Por lo demás Cándido había
impuesto cierta manía obsesiva por la limpieza, algo ajeno al viejo pescador,
Cocina, salón y terraza debía quedar impecables antes y después de cada
servicio, de hecho la reunión de intendencia era más una revisión de pulcritud.
Para ayudar a esas tareas una de las primas de Mustha hacía un par de horas –
de cinco a siete de la tarde – para asegurar que el servicio de cena sería
impecable.
Se mantenían viejas reglas
impuestas por Pangloss, la primera que no se hacían reservas para la terraza,
sólo para el salón interior; nunca mesas de más de 12 comensales. Para los
compromisos y los grandes clientes se habilitaba el llamado rincón de Pangloss,
en realidad una mesa para seis comensales que se instalaba fuera de la terraza,
sobre la arena, en principio estaba radicalmente prohibido superar los límites
de la terraza por lo que el rincón de Pangloss sólo se ponía en servicio en
ocasiones excepcionales y con la certeza de que la factura podría compensar la
posible multa que pondría la policía municipal si por casualidad se dejaba caer
por el local.
Para las ensaladas Cándido se
había dejado llevar por la inspiración de Didi que, como buen francés, era un
maestro en vestir los aderezos de las ensaladas. La costumbre del viejo
pescador y del nuevo California era que las ensaladas fuera generosas,
imaginativas y llenas de matices, Didí batía en segundos dos yemas de huevo con
mostazas, mieles, especias, costrones de pan frito, lardones de pato,
embutidos, virutas de queso, cebolletas y encurtidos hasta construir fuentes
monumentales que dejaban sorprendidos a los comensales. El suministro de
verdura, todo tipo de lechugas, se garantizaba con bolsas cerradas que llegaban
directamente de un mayorista de Barcelona, cada bolsa tenía una vida media de
cuatro o cinco días. La casa no invitaba nunca a chupitos de postre, pero quien
pidiera bebidas tras el postre o quien reclamara cualquiera de los champagnes
franceses sería convidado a las ensaladas.
Para la primera de las
reuniones de intendencia Cándido no había preparado ninguna palabra especial,
era persona poco dado a discursos; presentó a Muriel, que por la mañana
permanecería en la cocina familiarizándose con los platos principales.
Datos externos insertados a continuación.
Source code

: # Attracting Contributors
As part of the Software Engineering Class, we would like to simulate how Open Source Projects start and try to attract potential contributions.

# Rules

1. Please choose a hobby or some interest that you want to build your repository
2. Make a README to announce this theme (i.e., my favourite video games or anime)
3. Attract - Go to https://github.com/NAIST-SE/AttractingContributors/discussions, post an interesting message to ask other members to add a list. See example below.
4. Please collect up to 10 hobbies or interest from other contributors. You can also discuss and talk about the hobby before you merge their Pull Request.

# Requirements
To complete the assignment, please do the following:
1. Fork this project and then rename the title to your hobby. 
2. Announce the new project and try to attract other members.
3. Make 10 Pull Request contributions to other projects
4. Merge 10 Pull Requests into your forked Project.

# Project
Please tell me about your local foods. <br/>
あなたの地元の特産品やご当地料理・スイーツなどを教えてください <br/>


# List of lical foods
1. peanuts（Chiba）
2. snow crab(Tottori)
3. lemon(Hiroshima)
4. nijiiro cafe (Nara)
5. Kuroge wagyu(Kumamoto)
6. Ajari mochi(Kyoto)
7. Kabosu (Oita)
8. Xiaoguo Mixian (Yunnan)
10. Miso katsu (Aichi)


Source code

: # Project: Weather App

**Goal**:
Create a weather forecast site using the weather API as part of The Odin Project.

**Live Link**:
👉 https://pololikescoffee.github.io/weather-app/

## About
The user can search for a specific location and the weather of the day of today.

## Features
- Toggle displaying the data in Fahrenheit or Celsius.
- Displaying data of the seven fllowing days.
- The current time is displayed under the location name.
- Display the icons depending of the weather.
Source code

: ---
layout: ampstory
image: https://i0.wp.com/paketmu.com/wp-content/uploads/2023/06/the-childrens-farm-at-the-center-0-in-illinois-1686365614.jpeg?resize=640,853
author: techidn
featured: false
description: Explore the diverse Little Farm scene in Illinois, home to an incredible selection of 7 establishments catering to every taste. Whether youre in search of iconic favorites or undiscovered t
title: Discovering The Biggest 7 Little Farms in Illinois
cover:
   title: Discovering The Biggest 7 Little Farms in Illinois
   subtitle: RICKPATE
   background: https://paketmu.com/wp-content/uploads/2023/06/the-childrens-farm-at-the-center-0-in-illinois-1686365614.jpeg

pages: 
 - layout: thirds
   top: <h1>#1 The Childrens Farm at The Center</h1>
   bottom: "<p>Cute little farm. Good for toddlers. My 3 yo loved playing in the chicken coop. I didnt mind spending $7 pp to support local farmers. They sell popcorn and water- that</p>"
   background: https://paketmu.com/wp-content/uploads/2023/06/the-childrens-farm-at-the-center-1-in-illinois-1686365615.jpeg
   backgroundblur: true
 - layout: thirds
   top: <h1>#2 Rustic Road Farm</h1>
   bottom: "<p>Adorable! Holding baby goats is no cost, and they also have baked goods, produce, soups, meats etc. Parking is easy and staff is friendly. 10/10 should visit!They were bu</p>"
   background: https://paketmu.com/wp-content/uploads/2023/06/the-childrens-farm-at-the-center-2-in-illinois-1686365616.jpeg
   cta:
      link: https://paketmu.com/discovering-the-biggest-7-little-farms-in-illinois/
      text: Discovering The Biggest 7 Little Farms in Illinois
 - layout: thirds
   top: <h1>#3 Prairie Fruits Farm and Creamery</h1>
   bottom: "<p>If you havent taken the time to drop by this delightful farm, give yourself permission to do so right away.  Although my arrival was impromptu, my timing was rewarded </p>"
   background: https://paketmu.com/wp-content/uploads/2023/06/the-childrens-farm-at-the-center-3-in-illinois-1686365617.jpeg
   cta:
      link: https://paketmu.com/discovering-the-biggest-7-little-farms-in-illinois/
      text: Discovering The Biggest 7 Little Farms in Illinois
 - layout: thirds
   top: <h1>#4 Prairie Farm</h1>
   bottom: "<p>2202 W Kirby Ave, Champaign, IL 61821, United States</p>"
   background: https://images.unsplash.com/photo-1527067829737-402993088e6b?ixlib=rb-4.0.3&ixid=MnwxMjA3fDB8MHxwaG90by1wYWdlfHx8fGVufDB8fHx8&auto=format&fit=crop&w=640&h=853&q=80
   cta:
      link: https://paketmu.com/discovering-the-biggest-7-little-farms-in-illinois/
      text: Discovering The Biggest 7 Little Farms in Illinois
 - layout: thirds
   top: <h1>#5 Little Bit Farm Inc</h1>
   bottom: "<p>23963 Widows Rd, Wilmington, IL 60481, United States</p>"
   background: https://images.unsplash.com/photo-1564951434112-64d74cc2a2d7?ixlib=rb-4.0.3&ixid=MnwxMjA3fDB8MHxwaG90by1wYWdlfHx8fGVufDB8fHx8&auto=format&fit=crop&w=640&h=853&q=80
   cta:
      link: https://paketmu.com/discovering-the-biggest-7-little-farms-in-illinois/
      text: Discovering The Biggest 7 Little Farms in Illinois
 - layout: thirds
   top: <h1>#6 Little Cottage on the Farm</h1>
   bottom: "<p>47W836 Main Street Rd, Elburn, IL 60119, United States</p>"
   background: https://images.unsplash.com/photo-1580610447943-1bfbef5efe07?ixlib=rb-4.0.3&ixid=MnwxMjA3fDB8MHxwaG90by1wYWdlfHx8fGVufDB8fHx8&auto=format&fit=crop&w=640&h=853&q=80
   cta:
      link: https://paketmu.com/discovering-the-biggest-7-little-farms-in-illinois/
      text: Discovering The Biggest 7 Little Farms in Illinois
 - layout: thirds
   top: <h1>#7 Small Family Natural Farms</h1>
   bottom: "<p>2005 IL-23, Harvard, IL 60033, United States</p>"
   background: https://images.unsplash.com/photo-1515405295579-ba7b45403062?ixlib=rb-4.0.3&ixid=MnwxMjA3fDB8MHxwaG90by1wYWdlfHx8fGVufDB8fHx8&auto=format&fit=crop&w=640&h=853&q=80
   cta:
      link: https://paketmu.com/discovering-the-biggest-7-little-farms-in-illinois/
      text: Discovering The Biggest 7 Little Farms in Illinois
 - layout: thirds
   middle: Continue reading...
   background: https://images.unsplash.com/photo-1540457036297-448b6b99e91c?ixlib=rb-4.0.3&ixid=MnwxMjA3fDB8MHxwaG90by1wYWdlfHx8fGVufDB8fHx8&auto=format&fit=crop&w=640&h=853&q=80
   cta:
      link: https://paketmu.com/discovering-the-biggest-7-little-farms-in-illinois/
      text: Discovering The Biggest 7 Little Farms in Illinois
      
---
A eso de las once llegó un
motorista con los papeles de la gestoría, incorporándose con ello oficialmente
Muriel a la plantilla del California Hotel. Cloclo preparó una lista de música
para el arranque del nuevo negocio, música norteamericana de los años sesenta y
setenta, de arranque inaugural una versión del Hotel California de los Eagles
perpetrada por los Gipsy Kings en clave de rumba. Cándido preparó una nueva
ronda de cafés a la espera de los primeros clientes.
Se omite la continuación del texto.